Ihr Gründer war jemand, den manche schlicht einen „Laienmystiker“ nannten, dessen Wirken aber, ja man könnte schon sagen, ein spirituelles Beben auslöste: Man nannte ihn den „Baal Schem Tov“, den Meister des Guten Namens.
Wer war der Baal Schem Tov?
Sicher war er kein Akademiker, sondern ein ganz einfach lebender Mensch, der in seinem Auftreten und seiner Art so war, wie er halt war. Und die Ehrlichkeit in dieser Einfachheit eben sollten ihn zu einer Figur in der Geschichte der Spiritualität werden lassen, dem sehr viele andere Menschen ihr Vertrauen schenkten. Man würde vielleicht aus christlicher oder islamischer Sicht heute von einem Heiligen sprechen, einem Menschen, der aus seiner engen Beziehung zum Göttlichen heraus, auf seine Mitmenschen zuging.
Sein Name Baal Schem Tov, sollte dereinst gar zu einem feststehenden Begriff für einen Menschen werden, der anderen als Wundertäter erscheint und das eben auch als ein magischer Heiler.
Ihn, den man zuerst so nannte, dass war der Rabbiner Israel ben Elieser (1700-1760) aus der kleinen Stadt Medschybisch in der heutigen Ukraine. Sein Schicksal sollte ihn im Jahr 1703 zu einem Vollwaisen machen. Doch die Mitglieder einer jüdischen Gemeinde nahmen ihn auf.
Als Junge streunte er oft durch die Wälder und Felder die sein Dorf umgaben.
Schon 1711 kam er in Kontakt mit den Geheimlehren der Kabbala.
1716 heiratete er, doch bald schon verstarb seine Frau. Mit seiner zweiten Frau dann lebte er ein recht einfaches Leben, für einige Jahre im Gebirge der Karpathen. Die beiden hatten zwei Kinder.

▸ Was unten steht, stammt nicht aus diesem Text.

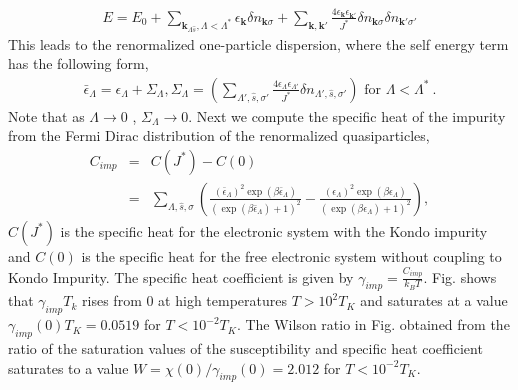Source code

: \documentclass[aps,prb,preprint,groupedaddress]{revtex4-2}
\begin{document}
\begin{eqnarray}
E=E_{0}+\sum_{\mathbf{k}_{\Lambda\hat{s}},\Lambda<\Lambda^{*}}\epsilon_{\mathbf{k}}\delta n_{\mathbf{k}\sigma}+\sum_{\mathbf{k},\mathbf{k}'}\frac{4\epsilon_{\mathbf{k}}\epsilon_{\mathbf{k}'}}{J^{*}}\delta n_{\mathbf{k}\sigma}\delta n_{\mathbf{k}'\sigma'}
\end{eqnarray}
This leads to the renormalized one-particle dispersion, where the  self energy term has the following form,
\begin{eqnarray}
\bar{\epsilon}_{\Lambda}=\epsilon_{\Lambda}+\Sigma_{\Lambda} ,\Sigma_{\Lambda}=(\sum_{\Lambda',\hat{s},\sigma'}\frac{4\epsilon_{\Lambda}\epsilon_{\Lambda'}}{J^{*}}\delta n_{\Lambda',\hat{s},\sigma'}) \text{ for }\Lambda<\Lambda^{*}~. 
\end{eqnarray}
Note that as $\Lambda\to 0$ , $\Sigma_{\Lambda}\to 0$. Next we compute the specific heat of the impurity from the Fermi Dirac distribution of the renormalized quasiparticles,
\begin{eqnarray}
C_{imp}&=&C(J^{*})-C(0)\nonumber\\
&=&\sum_{\Lambda,\hat{s},\sigma}\left(\frac{(\bar{\epsilon}_{\Lambda})^{2}\exp(\beta\bar{\epsilon}_{\Lambda})}{(\exp(\beta\bar{\epsilon}_{\Lambda})+1)^{2}}-\frac{(\epsilon_{\Lambda})^{2}\exp(\beta\epsilon_{\Lambda})}{(\exp(\beta\epsilon_{\Lambda})+1)^{2}}\right),
\end{eqnarray}
$C(J^{*})$ is the specific heat for the electronic system with the Kondo impurity and $C(0)$ is the specific heat for the free electronic system without coupling to Kondo Impurity. The specific heat coefficient is given by $\gamma_{imp}=\frac{C_{imp}}{k_{B}T}$. Fig. shows that $\gamma_{imp}T_{k}$ rises from 0 at high temperatures $T>10^{2}T_{K}$ and saturates at a value $\gamma_{imp}(0)T_{K}=0.0519$ for $T<10^{-2}T_{K}$. The Wilson ratio in Fig. obtained from the ratio of the saturation values of the susceptibility and specific heat coefficient saturates to a value $W=\chi(0)/\gamma_{imp}(0)=2.012$ for $T<10^{-2}T_{K}$.
\end{document}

Etwa 19 Jahre später trat er aus der Verborgenheit heraus. Aus ihm war jemand geworden, den seine Mitmenschen als heiligen Mann verehrten, als Heiler und Wundertäter.
So zumindest wollen es die vielen Legenden die sich um Baal Schem Tov ranken.
Um 1740 kehrte er zurück in seine Geburtsstadt Medschybisch, in der er bis zu seinem Tod lebte und wirkte, doch wo er vor allem die so wichtige jüdische Erneuerungsbewegung des Chassidismus ins Leben rief (eine bis heute existierenden Glaubensströmung, die sich seit seiner Zeit jedoch stark verändert hat).
Was jedoch mit den, für den Chassidismus zentralen Lehren zu tun hatte, das wurde erst durch seinen Nachfolger Rabbi Dow Bär (1710 – 1772) aufgezeichnet. Baal Schem Tov schrieb selbst kaum etwas seiner Lehren auf (manche sagen er hätte überhaupt nichts aufgeschrieben). Ja selbst das, so heißt es, was er mündlich teilte, war nur das, wie er einmal sagte, „was einem allzu vollen Gefäß ähnelnd überquillt“. Auch wenn wir über ihn und seine Lehre aus den Schriften des Rabbi Dow Bär erfahren, sollte dieser nicht vollständig dem würdig gewesen sein, was ihm der Baal Schem anvertraute.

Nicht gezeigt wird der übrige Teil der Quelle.